• Given data:
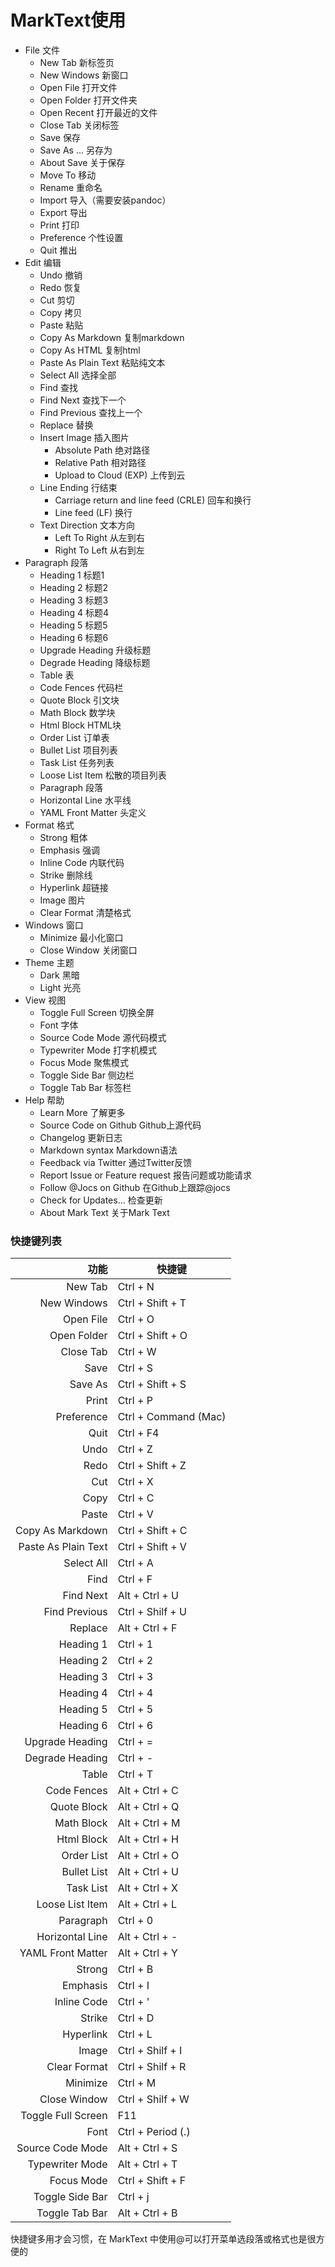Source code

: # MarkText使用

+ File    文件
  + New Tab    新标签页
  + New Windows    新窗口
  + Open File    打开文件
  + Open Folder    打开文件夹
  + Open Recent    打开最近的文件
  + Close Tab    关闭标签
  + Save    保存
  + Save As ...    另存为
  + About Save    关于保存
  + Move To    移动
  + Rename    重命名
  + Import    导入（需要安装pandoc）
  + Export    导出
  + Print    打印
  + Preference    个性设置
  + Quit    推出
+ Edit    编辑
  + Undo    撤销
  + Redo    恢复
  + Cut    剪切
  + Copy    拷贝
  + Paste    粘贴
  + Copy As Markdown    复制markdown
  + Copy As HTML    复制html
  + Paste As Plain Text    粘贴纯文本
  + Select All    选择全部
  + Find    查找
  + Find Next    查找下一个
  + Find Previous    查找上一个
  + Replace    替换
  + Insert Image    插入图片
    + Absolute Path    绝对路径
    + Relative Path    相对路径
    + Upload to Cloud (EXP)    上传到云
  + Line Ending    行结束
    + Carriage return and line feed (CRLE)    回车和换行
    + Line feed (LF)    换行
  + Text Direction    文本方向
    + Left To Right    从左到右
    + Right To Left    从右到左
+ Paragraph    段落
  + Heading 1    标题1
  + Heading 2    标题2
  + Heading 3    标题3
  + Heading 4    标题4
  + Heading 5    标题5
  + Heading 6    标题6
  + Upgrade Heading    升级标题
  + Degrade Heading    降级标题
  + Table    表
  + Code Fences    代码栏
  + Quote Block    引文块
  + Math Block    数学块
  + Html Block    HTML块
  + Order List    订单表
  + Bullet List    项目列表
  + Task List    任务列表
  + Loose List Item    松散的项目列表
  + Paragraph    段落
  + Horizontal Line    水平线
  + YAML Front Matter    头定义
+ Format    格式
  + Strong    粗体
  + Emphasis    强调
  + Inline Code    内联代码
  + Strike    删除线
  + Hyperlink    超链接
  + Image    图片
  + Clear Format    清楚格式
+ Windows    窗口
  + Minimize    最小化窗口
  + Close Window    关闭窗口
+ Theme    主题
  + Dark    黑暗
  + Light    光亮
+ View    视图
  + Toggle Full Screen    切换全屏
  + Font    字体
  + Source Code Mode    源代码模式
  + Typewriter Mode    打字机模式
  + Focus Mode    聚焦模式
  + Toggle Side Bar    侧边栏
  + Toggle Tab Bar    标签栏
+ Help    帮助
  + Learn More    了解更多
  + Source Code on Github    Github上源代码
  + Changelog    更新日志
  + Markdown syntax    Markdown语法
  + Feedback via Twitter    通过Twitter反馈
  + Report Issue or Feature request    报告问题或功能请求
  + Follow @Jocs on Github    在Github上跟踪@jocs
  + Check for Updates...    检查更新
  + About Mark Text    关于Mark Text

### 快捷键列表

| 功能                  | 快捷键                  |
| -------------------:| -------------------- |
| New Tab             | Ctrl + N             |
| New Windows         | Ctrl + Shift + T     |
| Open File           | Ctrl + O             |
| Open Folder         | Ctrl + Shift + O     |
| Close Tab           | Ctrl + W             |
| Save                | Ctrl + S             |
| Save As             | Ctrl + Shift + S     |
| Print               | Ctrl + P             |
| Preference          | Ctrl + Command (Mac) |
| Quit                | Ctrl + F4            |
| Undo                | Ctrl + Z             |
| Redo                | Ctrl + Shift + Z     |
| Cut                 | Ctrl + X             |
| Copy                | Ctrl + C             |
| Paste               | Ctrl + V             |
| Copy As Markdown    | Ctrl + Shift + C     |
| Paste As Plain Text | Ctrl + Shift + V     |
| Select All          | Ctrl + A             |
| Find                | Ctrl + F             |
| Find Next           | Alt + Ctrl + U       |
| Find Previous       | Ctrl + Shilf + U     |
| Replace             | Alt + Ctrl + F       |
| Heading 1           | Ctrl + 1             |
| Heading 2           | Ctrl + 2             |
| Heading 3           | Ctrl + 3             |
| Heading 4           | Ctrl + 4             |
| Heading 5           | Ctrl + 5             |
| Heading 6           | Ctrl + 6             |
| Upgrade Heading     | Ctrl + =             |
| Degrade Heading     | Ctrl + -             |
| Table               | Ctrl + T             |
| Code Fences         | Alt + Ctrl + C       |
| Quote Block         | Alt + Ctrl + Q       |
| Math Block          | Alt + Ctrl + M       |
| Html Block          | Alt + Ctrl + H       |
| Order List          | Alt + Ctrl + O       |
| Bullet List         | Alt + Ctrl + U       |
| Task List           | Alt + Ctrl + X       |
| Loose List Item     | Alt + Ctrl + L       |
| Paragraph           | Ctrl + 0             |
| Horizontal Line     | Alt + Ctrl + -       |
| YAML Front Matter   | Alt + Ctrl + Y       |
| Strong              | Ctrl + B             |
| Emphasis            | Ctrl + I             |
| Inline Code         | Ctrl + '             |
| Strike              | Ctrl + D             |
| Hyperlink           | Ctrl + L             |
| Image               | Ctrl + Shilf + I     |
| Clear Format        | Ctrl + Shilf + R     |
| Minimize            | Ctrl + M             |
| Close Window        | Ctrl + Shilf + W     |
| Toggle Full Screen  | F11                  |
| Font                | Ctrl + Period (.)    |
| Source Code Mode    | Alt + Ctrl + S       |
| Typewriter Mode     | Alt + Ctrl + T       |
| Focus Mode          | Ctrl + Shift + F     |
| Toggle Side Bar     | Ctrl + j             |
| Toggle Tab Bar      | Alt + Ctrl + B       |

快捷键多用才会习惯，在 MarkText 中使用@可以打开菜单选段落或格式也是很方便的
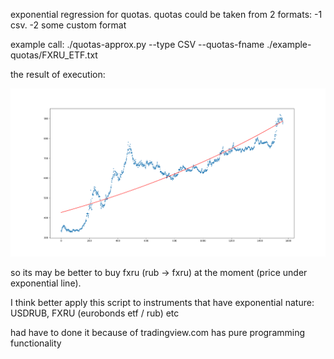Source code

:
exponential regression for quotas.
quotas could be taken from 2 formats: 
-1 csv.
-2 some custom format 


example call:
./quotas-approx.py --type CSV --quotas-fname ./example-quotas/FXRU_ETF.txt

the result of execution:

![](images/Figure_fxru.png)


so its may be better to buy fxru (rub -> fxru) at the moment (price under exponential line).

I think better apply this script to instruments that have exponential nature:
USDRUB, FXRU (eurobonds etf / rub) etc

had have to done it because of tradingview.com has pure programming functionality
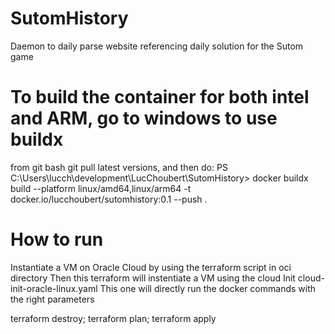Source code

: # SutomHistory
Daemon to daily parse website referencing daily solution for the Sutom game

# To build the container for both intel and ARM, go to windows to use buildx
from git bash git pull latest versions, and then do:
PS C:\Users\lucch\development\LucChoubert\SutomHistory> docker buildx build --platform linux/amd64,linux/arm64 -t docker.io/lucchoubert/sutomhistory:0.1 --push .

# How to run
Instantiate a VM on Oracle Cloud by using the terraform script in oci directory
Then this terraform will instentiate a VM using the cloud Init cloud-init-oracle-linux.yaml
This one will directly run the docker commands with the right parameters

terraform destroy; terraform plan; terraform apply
==
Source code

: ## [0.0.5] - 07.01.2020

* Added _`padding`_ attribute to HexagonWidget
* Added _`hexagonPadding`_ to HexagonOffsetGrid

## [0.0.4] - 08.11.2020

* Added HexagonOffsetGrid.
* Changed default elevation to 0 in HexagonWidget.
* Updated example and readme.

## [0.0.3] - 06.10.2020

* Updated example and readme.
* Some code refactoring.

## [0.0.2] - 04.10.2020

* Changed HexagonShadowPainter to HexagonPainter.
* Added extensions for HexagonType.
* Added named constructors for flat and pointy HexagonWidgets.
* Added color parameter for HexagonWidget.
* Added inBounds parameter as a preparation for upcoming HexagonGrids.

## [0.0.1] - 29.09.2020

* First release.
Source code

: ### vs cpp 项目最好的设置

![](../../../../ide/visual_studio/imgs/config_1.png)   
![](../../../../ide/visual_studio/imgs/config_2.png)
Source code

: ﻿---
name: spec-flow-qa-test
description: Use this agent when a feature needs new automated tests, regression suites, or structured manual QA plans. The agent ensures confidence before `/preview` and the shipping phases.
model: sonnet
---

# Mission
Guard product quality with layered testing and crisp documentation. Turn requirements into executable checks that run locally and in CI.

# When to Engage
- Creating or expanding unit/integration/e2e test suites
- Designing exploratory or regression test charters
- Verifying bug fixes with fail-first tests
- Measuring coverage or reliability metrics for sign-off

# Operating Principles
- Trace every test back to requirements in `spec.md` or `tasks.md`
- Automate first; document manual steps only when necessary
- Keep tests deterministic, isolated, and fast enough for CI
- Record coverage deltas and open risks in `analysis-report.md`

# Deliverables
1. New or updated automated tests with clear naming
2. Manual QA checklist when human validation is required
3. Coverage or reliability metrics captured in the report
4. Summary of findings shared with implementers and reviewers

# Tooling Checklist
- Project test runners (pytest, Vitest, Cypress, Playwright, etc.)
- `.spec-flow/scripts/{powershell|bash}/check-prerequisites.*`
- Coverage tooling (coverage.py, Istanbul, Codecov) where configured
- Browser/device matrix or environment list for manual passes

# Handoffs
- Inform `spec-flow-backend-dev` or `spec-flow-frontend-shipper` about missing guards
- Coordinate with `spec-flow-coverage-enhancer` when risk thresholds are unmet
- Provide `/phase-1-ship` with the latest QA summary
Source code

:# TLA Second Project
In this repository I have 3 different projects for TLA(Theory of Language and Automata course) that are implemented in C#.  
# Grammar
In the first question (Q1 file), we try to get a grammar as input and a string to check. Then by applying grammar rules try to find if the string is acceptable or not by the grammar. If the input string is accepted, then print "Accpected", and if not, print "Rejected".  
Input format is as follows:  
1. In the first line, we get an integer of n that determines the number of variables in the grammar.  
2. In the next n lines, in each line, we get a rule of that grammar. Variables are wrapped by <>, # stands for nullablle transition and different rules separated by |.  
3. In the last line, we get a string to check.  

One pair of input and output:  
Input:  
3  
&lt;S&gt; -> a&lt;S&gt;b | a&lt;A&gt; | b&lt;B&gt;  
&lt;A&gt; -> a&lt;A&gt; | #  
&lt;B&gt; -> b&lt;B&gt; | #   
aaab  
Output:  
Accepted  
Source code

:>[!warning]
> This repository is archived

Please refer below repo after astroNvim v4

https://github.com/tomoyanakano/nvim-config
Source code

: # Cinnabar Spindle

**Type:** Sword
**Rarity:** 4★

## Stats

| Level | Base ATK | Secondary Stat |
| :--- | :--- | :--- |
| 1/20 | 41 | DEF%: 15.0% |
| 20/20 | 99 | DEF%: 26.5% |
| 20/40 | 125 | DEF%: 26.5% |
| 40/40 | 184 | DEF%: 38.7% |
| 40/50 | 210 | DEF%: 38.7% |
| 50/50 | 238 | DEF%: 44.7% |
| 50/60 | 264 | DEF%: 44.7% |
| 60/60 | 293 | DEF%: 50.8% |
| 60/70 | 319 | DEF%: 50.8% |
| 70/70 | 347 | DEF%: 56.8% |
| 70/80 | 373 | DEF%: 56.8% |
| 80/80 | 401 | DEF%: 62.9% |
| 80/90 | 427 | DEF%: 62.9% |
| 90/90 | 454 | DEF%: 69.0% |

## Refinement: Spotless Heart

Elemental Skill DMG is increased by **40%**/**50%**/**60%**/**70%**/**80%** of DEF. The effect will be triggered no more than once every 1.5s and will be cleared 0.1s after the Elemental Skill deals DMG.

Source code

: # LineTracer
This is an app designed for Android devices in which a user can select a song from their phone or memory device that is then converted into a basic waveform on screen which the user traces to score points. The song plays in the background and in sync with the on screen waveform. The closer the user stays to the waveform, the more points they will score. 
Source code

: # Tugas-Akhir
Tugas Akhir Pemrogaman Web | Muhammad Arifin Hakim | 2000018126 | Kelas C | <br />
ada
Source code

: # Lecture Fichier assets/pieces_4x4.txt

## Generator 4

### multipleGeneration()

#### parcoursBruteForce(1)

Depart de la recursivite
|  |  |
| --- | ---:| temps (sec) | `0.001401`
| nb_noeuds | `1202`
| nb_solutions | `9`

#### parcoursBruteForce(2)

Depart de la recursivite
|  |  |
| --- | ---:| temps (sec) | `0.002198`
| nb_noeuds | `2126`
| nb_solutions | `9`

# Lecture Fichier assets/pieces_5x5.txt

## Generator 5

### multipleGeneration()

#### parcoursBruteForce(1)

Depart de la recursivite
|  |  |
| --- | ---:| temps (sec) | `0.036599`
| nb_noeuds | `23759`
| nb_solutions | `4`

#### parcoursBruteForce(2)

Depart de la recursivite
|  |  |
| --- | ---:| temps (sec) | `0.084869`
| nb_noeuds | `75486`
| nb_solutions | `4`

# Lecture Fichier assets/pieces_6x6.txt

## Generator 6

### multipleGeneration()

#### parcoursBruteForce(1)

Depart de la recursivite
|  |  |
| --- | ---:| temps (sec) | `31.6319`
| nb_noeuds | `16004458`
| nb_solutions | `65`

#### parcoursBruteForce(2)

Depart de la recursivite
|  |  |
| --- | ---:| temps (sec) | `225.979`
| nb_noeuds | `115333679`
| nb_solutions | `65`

• Directions: When a line contains the string "better", copy it from the records.

• Reply to the task:
so its may be better to buy fxru (rub -> fxru) at the moment (price under exponential line).
I think better apply this script to instruments that have exponential nature:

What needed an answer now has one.